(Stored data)
*** Begin section ***
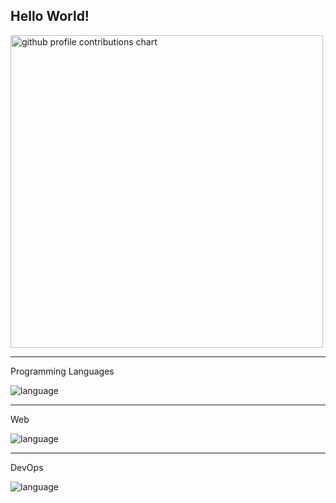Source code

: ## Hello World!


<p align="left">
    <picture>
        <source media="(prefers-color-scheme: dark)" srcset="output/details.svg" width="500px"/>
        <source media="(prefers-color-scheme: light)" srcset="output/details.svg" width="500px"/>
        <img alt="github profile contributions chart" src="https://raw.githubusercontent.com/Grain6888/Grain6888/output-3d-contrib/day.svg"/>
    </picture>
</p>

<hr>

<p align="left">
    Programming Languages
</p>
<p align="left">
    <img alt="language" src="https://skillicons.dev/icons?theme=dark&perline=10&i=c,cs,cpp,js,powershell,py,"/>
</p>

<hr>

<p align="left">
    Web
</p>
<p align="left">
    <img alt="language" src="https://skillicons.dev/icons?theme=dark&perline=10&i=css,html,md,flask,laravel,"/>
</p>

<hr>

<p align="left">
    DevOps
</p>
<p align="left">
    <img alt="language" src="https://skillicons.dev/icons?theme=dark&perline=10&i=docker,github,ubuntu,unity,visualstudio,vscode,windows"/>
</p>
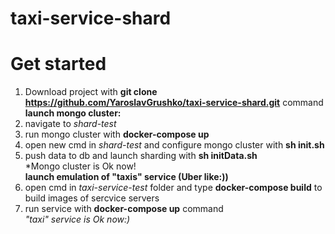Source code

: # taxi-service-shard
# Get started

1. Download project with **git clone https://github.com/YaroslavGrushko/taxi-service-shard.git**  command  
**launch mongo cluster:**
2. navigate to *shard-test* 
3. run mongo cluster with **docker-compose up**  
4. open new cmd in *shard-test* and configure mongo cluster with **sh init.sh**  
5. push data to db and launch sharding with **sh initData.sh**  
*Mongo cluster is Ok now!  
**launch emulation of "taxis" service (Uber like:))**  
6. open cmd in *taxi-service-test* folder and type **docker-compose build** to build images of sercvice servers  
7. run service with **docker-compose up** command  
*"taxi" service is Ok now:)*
*** End section ***
*** Begin section ***
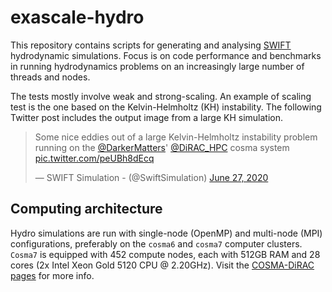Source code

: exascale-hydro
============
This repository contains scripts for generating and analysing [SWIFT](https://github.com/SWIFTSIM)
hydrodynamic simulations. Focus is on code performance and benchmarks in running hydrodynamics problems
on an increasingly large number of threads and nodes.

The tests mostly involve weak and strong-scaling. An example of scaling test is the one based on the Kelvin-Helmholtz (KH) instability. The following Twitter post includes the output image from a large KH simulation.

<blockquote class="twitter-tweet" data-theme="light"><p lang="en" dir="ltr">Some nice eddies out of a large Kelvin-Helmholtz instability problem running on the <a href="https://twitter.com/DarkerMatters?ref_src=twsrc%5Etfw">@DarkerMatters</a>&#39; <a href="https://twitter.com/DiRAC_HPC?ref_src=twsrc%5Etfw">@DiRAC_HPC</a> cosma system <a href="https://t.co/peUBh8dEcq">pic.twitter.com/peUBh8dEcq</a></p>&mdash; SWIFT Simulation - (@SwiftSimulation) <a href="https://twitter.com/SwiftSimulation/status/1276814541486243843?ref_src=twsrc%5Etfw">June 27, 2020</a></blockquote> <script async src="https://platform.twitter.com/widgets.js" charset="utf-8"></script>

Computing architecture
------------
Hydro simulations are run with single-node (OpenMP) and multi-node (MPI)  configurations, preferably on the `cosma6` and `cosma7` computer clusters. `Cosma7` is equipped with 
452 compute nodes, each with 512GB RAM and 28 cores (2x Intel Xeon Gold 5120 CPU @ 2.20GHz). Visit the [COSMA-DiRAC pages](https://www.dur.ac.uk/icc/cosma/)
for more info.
*** End section ***
*** Begin section ***
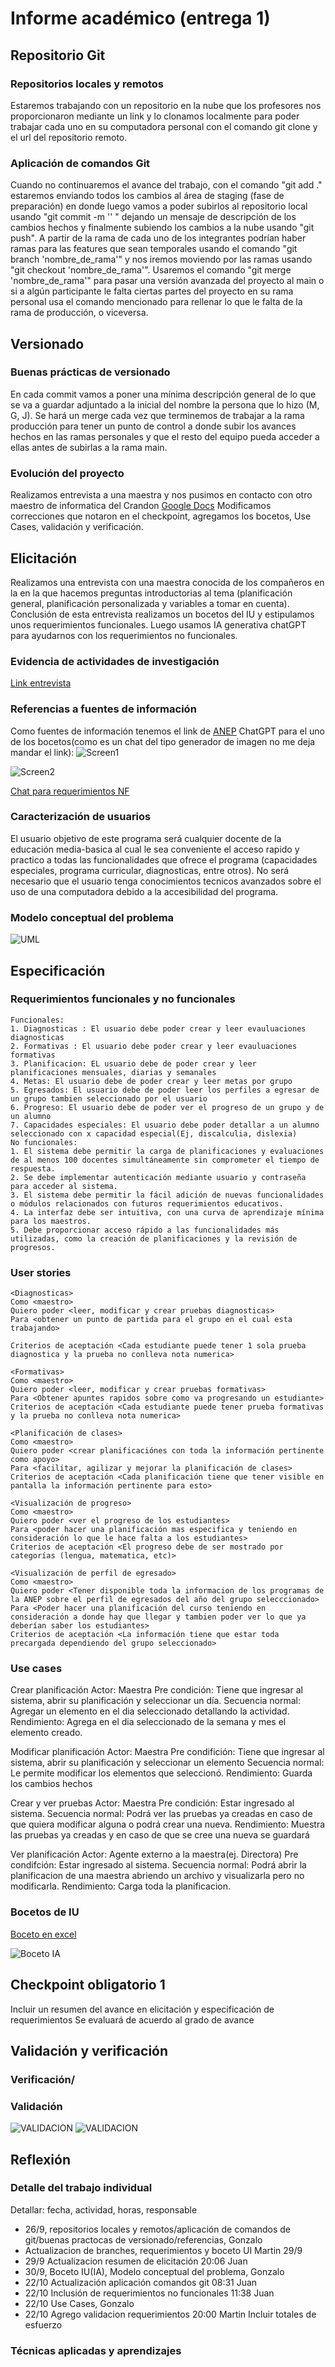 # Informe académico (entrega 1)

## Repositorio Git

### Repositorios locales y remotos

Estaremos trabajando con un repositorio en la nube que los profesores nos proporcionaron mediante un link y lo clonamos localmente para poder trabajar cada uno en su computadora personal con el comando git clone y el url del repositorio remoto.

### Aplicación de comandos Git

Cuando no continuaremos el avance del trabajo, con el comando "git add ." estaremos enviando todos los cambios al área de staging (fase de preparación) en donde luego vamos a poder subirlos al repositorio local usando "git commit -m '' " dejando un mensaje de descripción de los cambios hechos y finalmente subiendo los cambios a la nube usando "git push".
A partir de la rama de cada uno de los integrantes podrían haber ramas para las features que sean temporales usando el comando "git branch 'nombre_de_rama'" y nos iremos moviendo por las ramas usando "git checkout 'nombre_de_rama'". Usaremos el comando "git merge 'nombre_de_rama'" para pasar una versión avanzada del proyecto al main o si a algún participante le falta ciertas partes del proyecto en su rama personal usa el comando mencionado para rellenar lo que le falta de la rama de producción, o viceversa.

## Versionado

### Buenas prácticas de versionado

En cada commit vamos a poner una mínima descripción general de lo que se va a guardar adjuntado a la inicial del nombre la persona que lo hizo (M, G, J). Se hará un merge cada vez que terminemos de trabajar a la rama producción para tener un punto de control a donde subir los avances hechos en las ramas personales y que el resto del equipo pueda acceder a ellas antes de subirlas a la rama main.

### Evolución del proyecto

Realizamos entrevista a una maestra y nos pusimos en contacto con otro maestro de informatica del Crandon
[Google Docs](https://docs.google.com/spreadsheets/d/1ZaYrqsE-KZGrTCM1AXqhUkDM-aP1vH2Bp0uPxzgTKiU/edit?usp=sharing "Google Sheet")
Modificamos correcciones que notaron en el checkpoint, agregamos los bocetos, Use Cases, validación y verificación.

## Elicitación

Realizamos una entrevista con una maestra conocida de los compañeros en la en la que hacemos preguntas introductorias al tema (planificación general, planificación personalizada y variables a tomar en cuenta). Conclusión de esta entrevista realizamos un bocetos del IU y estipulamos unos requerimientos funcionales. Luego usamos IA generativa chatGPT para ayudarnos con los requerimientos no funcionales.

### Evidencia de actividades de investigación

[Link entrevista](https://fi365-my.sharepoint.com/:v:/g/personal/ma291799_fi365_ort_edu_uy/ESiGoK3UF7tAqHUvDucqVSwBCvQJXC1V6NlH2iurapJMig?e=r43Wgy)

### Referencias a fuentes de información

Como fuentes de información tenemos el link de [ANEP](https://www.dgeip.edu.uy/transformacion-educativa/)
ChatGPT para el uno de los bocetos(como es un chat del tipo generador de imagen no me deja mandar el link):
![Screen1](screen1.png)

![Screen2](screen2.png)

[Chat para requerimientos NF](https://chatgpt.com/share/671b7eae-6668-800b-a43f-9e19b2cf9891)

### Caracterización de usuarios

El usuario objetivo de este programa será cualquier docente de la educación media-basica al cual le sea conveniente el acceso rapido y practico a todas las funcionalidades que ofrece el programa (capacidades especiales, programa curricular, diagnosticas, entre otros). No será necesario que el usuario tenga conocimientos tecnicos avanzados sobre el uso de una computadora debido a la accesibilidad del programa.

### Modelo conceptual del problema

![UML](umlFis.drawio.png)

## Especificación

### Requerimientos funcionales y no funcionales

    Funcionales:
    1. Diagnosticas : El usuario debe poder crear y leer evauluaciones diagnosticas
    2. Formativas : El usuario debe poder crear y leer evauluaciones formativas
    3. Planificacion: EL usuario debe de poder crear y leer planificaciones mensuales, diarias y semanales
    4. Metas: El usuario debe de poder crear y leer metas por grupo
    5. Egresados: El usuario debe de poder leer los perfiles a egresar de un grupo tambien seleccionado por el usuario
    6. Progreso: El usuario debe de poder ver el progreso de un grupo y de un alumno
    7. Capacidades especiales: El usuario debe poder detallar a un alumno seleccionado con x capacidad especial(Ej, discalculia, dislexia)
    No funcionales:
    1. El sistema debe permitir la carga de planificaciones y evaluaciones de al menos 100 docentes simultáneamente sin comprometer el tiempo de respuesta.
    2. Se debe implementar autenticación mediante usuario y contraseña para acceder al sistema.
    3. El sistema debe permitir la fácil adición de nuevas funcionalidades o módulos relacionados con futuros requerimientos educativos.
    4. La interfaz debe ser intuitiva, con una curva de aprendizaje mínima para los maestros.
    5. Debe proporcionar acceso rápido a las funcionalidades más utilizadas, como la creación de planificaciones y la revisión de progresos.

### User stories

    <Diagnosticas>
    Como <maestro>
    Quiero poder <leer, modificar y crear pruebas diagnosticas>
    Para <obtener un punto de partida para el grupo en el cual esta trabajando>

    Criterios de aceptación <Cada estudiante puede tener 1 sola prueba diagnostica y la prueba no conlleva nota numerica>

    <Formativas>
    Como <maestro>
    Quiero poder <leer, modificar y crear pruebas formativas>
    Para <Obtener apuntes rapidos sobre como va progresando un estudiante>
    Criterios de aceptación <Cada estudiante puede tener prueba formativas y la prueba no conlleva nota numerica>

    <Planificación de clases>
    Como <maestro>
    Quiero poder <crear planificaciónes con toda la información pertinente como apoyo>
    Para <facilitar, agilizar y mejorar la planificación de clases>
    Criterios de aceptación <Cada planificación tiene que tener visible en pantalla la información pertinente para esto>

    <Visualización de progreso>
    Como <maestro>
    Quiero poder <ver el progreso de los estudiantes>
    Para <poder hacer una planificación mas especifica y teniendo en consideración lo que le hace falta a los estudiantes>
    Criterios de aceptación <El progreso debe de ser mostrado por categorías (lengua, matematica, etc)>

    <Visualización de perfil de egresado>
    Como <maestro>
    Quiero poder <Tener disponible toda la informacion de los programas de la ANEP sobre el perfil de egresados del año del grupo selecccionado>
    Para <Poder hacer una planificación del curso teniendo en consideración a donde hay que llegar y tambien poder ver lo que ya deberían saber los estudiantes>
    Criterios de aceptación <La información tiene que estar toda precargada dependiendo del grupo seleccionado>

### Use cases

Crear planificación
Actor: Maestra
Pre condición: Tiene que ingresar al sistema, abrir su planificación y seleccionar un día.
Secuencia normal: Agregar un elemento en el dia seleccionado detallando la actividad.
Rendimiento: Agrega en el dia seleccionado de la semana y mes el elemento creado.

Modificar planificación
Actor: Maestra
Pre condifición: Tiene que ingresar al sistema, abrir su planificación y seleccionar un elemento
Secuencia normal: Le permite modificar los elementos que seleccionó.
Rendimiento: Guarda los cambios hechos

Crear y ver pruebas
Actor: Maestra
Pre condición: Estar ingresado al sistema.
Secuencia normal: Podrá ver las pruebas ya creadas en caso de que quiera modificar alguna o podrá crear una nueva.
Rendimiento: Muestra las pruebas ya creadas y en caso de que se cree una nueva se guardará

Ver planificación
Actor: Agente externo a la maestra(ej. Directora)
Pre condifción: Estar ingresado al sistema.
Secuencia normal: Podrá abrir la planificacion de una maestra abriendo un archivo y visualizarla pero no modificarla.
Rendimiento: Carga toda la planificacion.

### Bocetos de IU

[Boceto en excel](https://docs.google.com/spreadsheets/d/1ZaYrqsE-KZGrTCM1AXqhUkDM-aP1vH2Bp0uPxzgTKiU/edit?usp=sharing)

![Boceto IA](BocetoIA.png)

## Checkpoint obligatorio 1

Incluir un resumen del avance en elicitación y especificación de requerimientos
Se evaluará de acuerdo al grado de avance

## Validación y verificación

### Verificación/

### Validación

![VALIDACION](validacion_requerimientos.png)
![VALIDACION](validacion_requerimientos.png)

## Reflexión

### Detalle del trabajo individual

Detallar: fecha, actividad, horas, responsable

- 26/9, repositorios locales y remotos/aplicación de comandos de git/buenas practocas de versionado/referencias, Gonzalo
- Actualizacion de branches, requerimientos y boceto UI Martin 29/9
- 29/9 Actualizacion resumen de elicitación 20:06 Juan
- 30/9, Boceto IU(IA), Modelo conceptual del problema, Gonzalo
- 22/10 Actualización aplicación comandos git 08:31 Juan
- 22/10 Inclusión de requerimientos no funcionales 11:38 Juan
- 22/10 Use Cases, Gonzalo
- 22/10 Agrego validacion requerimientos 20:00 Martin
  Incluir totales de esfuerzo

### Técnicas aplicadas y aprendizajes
*** End section ***
Exercise instructions ▸ Count lines above containing "leer" and report only the total.

Your solution ▸ 7